No. Though the both the compiler and the jitter are free to perform all manner of optimisations, as a rule the compiler only performs those that are most obvious (in particular, removing dead code), while the jitter tends not to do anything which would add to the layout or have a downside the developer chose to avoid.
Memoisation changes the layout by adding a field, and optimises for speed at the cost of memory and so is something you don't want to happen every time (if you consider the number of repeat calls times the cost of calculating to not be worth the extra memory used). Among other things, deciding on that balance involves factors outside of just this code, such as how many such objects will be created (and hence how much memory used). It wouldn't be a good automatic change across a large number of cases.
There's also the fact that memoisation is easy; if you'd wanted it, you'd have done it, if you didn't want it you wouldn't have (and indeed, certainly shouldn't every time, only when it has a real advantage).
Conversely, memorisation that covers null as a possible result is slightly trickier, and that which must be threadsafe trickier again (there's a few different approaches that work in different concurrent cases, all of which are easy in themselves, but picking which to use often isn't). It would be totally inappropriate for an "optimisation" to turn a method (including a property getter) that was threadsafe into one that was not, or at least changed the behaviour of the object in the face of concurrent calls.

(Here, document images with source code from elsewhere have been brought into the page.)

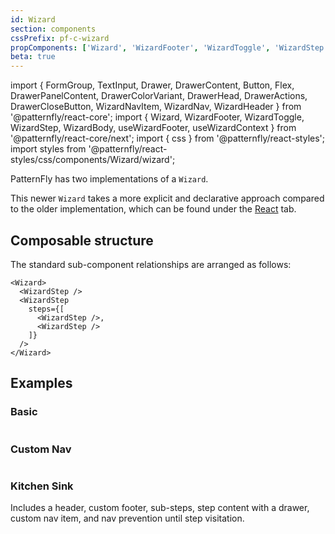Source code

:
 ```yaml
---
id: Wizard
section: components
cssPrefix: pf-c-wizard
propComponents: ['Wizard', 'WizardFooter', 'WizardToggle', 'WizardStep', 'WizardBody']
beta: true
---
```


import {
  FormGroup,
  TextInput,
  Drawer,
  DrawerContent,
  Button,
  Flex,
  DrawerPanelContent,
  DrawerColorVariant,
  DrawerHead,
  DrawerActions,
  DrawerCloseButton,
  WizardNavItem,
  WizardNav,
  WizardHeader
} from '@patternfly/react-core';
import {
  Wizard,
  WizardFooter,
  WizardToggle,
  WizardStep,
  WizardBody,
  useWizardFooter,
  useWizardContext
} from '@patternfly/react-core/next';
import { css } from '@patternfly/react-styles';
import styles from '@patternfly/react-styles/css/components/Wizard/wizard';

PatternFly has two implementations of a `Wizard`.

This newer `Wizard` takes a more explicit and declarative approach compared to the older implementation, which can be found under the [React](/components/wizard/react) tab.

## Composable structure

The standard sub-component relationships are arranged as follows:

```noLive
<Wizard>
  <WizardStep />
  <WizardStep
    steps={[
      <WizardStep />,
      <WizardStep />
    ]}
  />
</Wizard>
```

## Examples

### Basic

```ts file="./WizardBasic.tsx"
```

### Custom Nav

```ts file="./WizardCustomNav.tsx"
```

### Kitchen Sink

Includes a header, custom footer, sub-steps, step content with a drawer, custom nav item, and nav prevention until step visitation.

```ts file="./WizardKitchenSink.tsx"
```

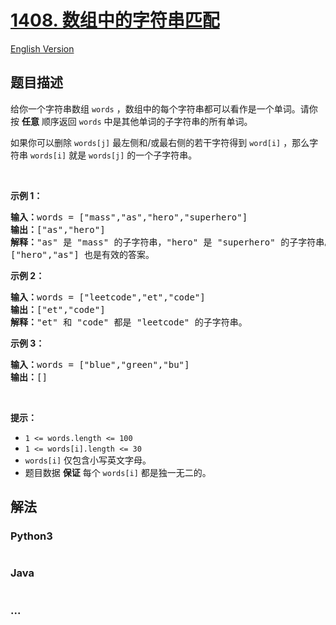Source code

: # [1408. 数组中的字符串匹配](https://leetcode-cn.com/problems/string-matching-in-an-array)

[English Version](/solution/1400-1499/1408.String%20Matching%20in%20an%20Array/README_EN.md)

## 题目描述

<!-- 这里写题目描述 -->
<p>给你一个字符串数组 <code>words</code> ，数组中的每个字符串都可以看作是一个单词。请你按 <strong>任意</strong> 顺序返回 <code>words</code> 中是其他单词的子字符串的所有单词。</p>

<p>如果你可以删除 <code>words[j]</code>&nbsp;最左侧和/或最右侧的若干字符得到 <code>word[i]</code> ，那么字符串 <code>words[i]</code> 就是 <code>words[j]</code> 的一个子字符串。</p>

<p>&nbsp;</p>

<p><strong>示例 1：</strong></p>

<pre><strong>输入：</strong>words = [&quot;mass&quot;,&quot;as&quot;,&quot;hero&quot;,&quot;superhero&quot;]
<strong>输出：</strong>[&quot;as&quot;,&quot;hero&quot;]
<strong>解释：</strong>&quot;as&quot; 是 &quot;mass&quot; 的子字符串，&quot;hero&quot; 是 &quot;superhero&quot; 的子字符串。
[&quot;hero&quot;,&quot;as&quot;] 也是有效的答案。
</pre>

<p><strong>示例 2：</strong></p>

<pre><strong>输入：</strong>words = [&quot;leetcode&quot;,&quot;et&quot;,&quot;code&quot;]
<strong>输出：</strong>[&quot;et&quot;,&quot;code&quot;]
<strong>解释：</strong>&quot;et&quot; 和 &quot;code&quot; 都是 &quot;leetcode&quot; 的子字符串。
</pre>

<p><strong>示例 3：</strong></p>

<pre><strong>输入：</strong>words = [&quot;blue&quot;,&quot;green&quot;,&quot;bu&quot;]
<strong>输出：</strong>[]
</pre>

<p>&nbsp;</p>

<p><strong>提示：</strong></p>

<ul>
	<li><code>1 &lt;= words.length &lt;= 100</code></li>
	<li><code>1 &lt;= words[i].length &lt;= 30</code></li>
	<li><code>words[i]</code> 仅包含小写英文字母。</li>
	<li>题目数据 <strong>保证</strong> 每个 <code>words[i]</code> 都是独一无二的。</li>
</ul>


## 解法

<!-- 这里可写通用的实现逻辑 -->


<!-- tabs:start -->

### **Python3**

<!-- 这里可写当前语言的特殊实现逻辑 -->

```python

```

### **Java**

<!-- 这里可写当前语言的特殊实现逻辑 -->

```java

```

### **...**
```

```

<!-- tabs:end -->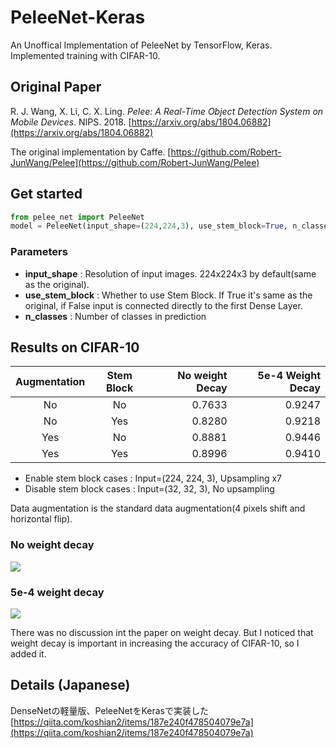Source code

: # PeleeNet-Keras
An Unoffical Implementation of PeleeNet by TensorFlow, Keras.  
Implemented training with CIFAR-10.

## Original Paper
R. J. Wang, X. Li, C. X. Ling. *Pelee: A Real-Time Object Detection System on Mobile Devices*. NIPS. 2018.
[https://arxiv.org/abs/1804.06882](https://arxiv.org/abs/1804.06882)

The original implementation by Caffe.
[https://github.com/Robert-JunWang/Pelee](https://github.com/Robert-JunWang/Pelee)

## Get started
```python
from pelee_net import PeleeNet
model = PeleeNet(input_shape=(224,224,3), use_stem_block=True, n_classes=1000)
```

### Parameters
* **input_shape** : Resolution of input images. 224x224x3 by default(same as the original).
* **use_stem_block** : Whether to use Stem Block. If True it's same as the original, if False 
input is connected directly to the first Dense Layer.
* **n_classes** : Number of classes in prediction

## Results on CIFAR-10

| Augmentation | Stem Block | No weight Decay | 5e-4 Weight Decay |
|:------------:|:----------:|----------------:|------------------:|
|      No      |     No     |          0.7633 |            0.9247 |
|      No      |     Yes    |          0.8280 |            0.9218 |
|      Yes     |     No     |          0.8881 |            0.9446 |
|      Yes     |     Yes    |          0.8996 |            0.9410 |

* Enable stem block cases : Input=(224, 224, 3), Upsampling x7
* Disable stem block cases : Input=(32, 32, 3), No upsampling

Data augmentation is the standard data augmentation(4 pixels shift and horizontal flip).

### No weight decay
![](https://github.com/koshian2/PeleeNet-Keras/blob/master/images/cifar10_no_weight_decay.png)

### 5e-4 weight decay
![](https://github.com/koshian2/PeleeNet-Keras/blob/master/images/cifar10_5e-4_weight_decay.png)

There was no discussion int the paper on weight decay. But I noticed that weight decay is important in increasing the accuracy of CIFAR-10, so I added it.

## Details (Japanese)
DenseNetの軽量版、PeleeNetをKerasで実装した  
[https://qiita.com/koshian2/items/187e240f478504079e7a](https://qiita.com/koshian2/items/187e240f478504079e7a)
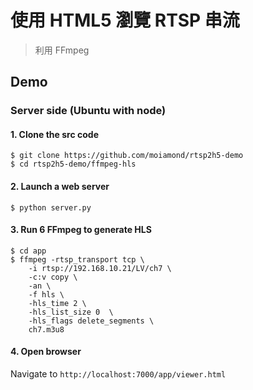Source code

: # 使用 HTML5 瀏覽 RTSP 串流 
> 利用 FFmpeg

## Demo

### Server side (Ubuntu with node)

#### 1. Clone the src code

```shell
$ git clone https://github.com/moiamond/rtsp2h5-demo
$ cd rtsp2h5-demo/ffmpeg-hls
```

#### 2. Launch a web server

```shell
$ python server.py
```
#### 3. Run 6 FFmpeg to generate HLS

```shell
$ cd app
$ ffmpeg -rtsp_transport tcp \
    -i rtsp://192.168.10.21/LV/ch7 \
    -c:v copy \
    -an \
    -f hls \
    -hls_time 2 \
    -hls_list_size 0  \
    -hls_flags delete_segments \
    ch7.m3u8
```

#### 4. Open browser

Navigate to `http://localhost:7000/app/viewer.html`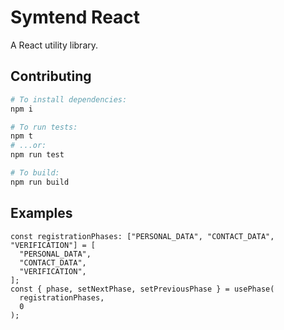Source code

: # Symtend React

A React utility library.

## Contributing

```bash
# To install dependencies:
npm i

# To run tests:
npm t
# ...or:
npm run test

# To build:
npm run build
```

## Examples

```tsx
const registrationPhases: ["PERSONAL_DATA", "CONTACT_DATA", "VERIFICATION"] = [
  "PERSONAL_DATA",
  "CONTACT_DATA",
  "VERIFICATION",
];
const { phase, setNextPhase, setPreviousPhase } = usePhase(
  registrationPhases,
  0
);
```
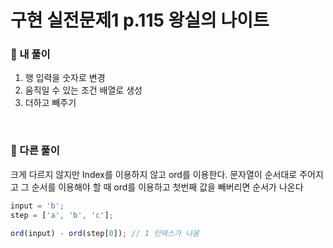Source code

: # 구현 실전문제1 p.115 왕실의 나이트

### 📌 내 풀이

1. 행 입력을 숫자로 변경
2. 움직일 수 있는 조건 배열로 생성
3. 더하고 빼주기

<br>

### 📌 다른 풀이

크게 다르지 않지만 Index를 이용하지 않고 ord를 이용한다.
문자열이 순서대로 주어지고 그 순서를 이용해야 할 때
ord를 이용하고 첫번째 값을 빼버리면 순서가 나온다

```js
input = 'b';
step = ['a', 'b', 'c'];

ord(input) - ord(step[0]); // 1 인덱스가 나옴
```
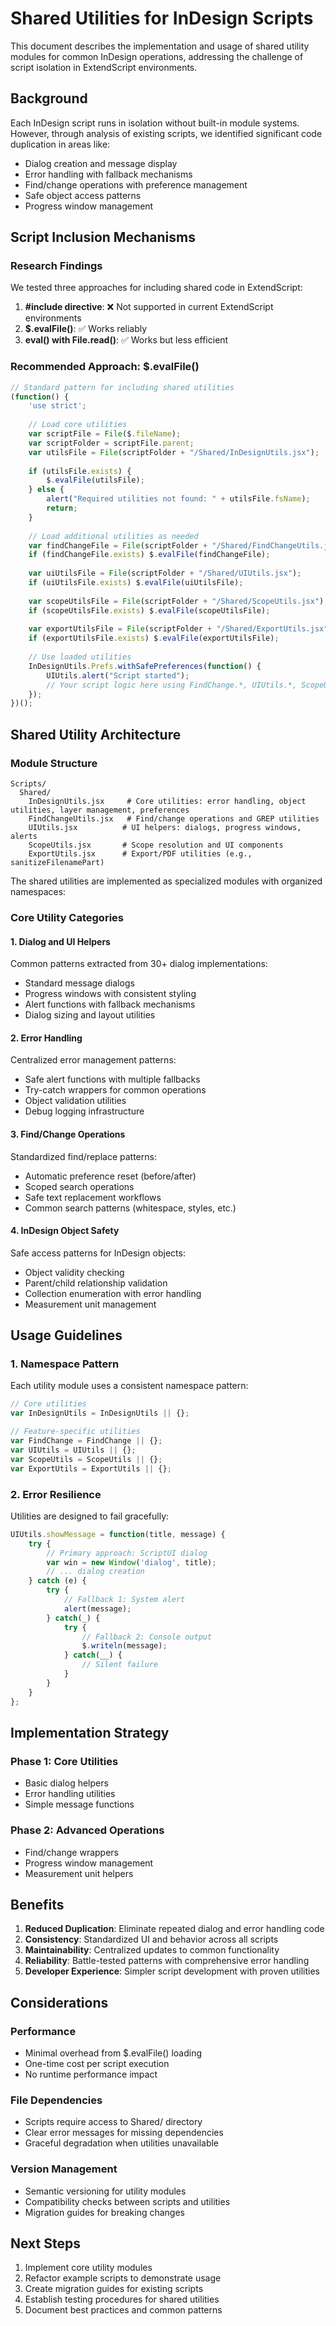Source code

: # Shared Utilities for InDesign Scripts

This document describes the implementation and usage of shared utility modules for common InDesign operations, addressing the challenge of script isolation in ExtendScript environments.

## Background

Each InDesign script runs in isolation without built-in module systems. However, through analysis of existing scripts, we identified significant code duplication in areas like:

- Dialog creation and message display
- Error handling with fallback mechanisms
- Find/change operations with preference management
- Safe object access patterns
- Progress window management

## Script Inclusion Mechanisms

### Research Findings

We tested three approaches for including shared code in ExtendScript:

1. **#include directive**: ❌ Not supported in current ExtendScript environments
2. **$.evalFile()**: ✅ Works reliably
3. **eval() with File.read()**: ✅ Works but less efficient

### Recommended Approach: $.evalFile()

```javascript
// Standard pattern for including shared utilities
(function() {
    'use strict';
    
    // Load core utilities
    var scriptFile = File($.fileName);
    var scriptFolder = scriptFile.parent;
    var utilsFile = File(scriptFolder + "/Shared/InDesignUtils.jsx");
    
    if (utilsFile.exists) {
        $.evalFile(utilsFile);
    } else {
        alert("Required utilities not found: " + utilsFile.fsName);
        return;
    }
    
    // Load additional utilities as needed
    var findChangeFile = File(scriptFolder + "/Shared/FindChangeUtils.jsx");
    if (findChangeFile.exists) $.evalFile(findChangeFile);
    
    var uiUtilsFile = File(scriptFolder + "/Shared/UIUtils.jsx");
    if (uiUtilsFile.exists) $.evalFile(uiUtilsFile);
    
    var scopeUtilsFile = File(scriptFolder + "/Shared/ScopeUtils.jsx");
    if (scopeUtilsFile.exists) $.evalFile(scopeUtilsFile);
    
    var exportUtilsFile = File(scriptFolder + "/Shared/ExportUtils.jsx");
    if (exportUtilsFile.exists) $.evalFile(exportUtilsFile);
    
    // Use loaded utilities
    InDesignUtils.Prefs.withSafePreferences(function() {
        UIUtils.alert("Script started");
        // Your script logic here using FindChange.*, UIUtils.*, ScopeUtils.*, ExportUtils.*
    });
})();
```

## Shared Utility Architecture

### Module Structure

```
Scripts/
  Shared/
    InDesignUtils.jsx     # Core utilities: error handling, object utilities, layer management, preferences
    FindChangeUtils.jsx   # Find/change operations and GREP utilities
    UIUtils.jsx          # UI helpers: dialogs, progress windows, alerts
    ScopeUtils.jsx       # Scope resolution and UI components
    ExportUtils.jsx      # Export/PDF utilities (e.g., sanitizeFilenamePart)
```

The shared utilities are implemented as specialized modules with organized namespaces:

### Core Utility Categories

#### 1. Dialog and UI Helpers

Common patterns extracted from 30+ dialog implementations:

- Standard message dialogs
- Progress windows with consistent styling
- Alert functions with fallback mechanisms
- Dialog sizing and layout utilities

#### 2. Error Handling

Centralized error management patterns:

- Safe alert functions with multiple fallbacks
- Try-catch wrappers for common operations
- Object validation utilities
- Debug logging infrastructure

#### 3. Find/Change Operations

Standardized find/replace patterns:

- Automatic preference reset (before/after)
- Scoped search operations
- Safe text replacement workflows
- Common search patterns (whitespace, styles, etc.)

#### 4. InDesign Object Safety

Safe access patterns for InDesign objects:

- Object validity checking
- Parent/child relationship validation
- Collection enumeration with error handling
- Measurement unit management

## Usage Guidelines

### 1. Namespace Pattern

Each utility module uses a consistent namespace pattern:

```javascript
// Core utilities
var InDesignUtils = InDesignUtils || {};

// Feature-specific utilities
var FindChange = FindChange || {};
var UIUtils = UIUtils || {};
var ScopeUtils = ScopeUtils || {};
var ExportUtils = ExportUtils || {};
```

### 2. Error Resilience

Utilities are designed to fail gracefully:

```javascript
UIUtils.showMessage = function(title, message) {
    try {
        // Primary approach: ScriptUI dialog
        var win = new Window('dialog', title);
        // ... dialog creation
    } catch (e) {
        try {
            // Fallback 1: System alert
            alert(message);
        } catch(_) {
            try {
                // Fallback 2: Console output
                $.writeln(message);
            } catch(__) {
                // Silent failure
            }
        }
    }
};
```


## Implementation Strategy

### Phase 1: Core Utilities
- Basic dialog helpers
- Error handling utilities
- Simple message functions

### Phase 2: Advanced Operations
- Find/change wrappers
- Progress window management
- Measurement unit helpers

## Benefits

1. **Reduced Duplication**: Eliminate repeated dialog and error handling code
2. **Consistency**: Standardized UI and behavior across all scripts
3. **Maintainability**: Centralized updates to common functionality
4. **Reliability**: Battle-tested patterns with comprehensive error handling
5. **Developer Experience**: Simpler script development with proven utilities

## Considerations

### Performance
- Minimal overhead from $.evalFile() loading
- One-time cost per script execution
- No runtime performance impact

### File Dependencies
- Scripts require access to Shared/ directory
- Clear error messages for missing dependencies
- Graceful degradation when utilities unavailable

### Version Management
- Semantic versioning for utility modules
- Compatibility checks between scripts and utilities
- Migration guides for breaking changes

## Next Steps

1. Implement core utility modules
2. Refactor example scripts to demonstrate usage
3. Create migration guides for existing scripts
4. Establish testing procedures for shared utilities
5. Document best practices and common patterns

Memoisation can also sometimes have subtle semantic differences such as your example; the behaviour differs if calling code changes the list. This could be vital (the list is examined for such changes by other code) or a bug (the next caller gets a changed list that is incorrect) or irrelevant (it's internal-only, and you don't change it anywhere so you're cutting out the cost of safeguarding). Not all memoisation has this issue (one could return a read only list, for example), but it does mean it couldn't be done automatically.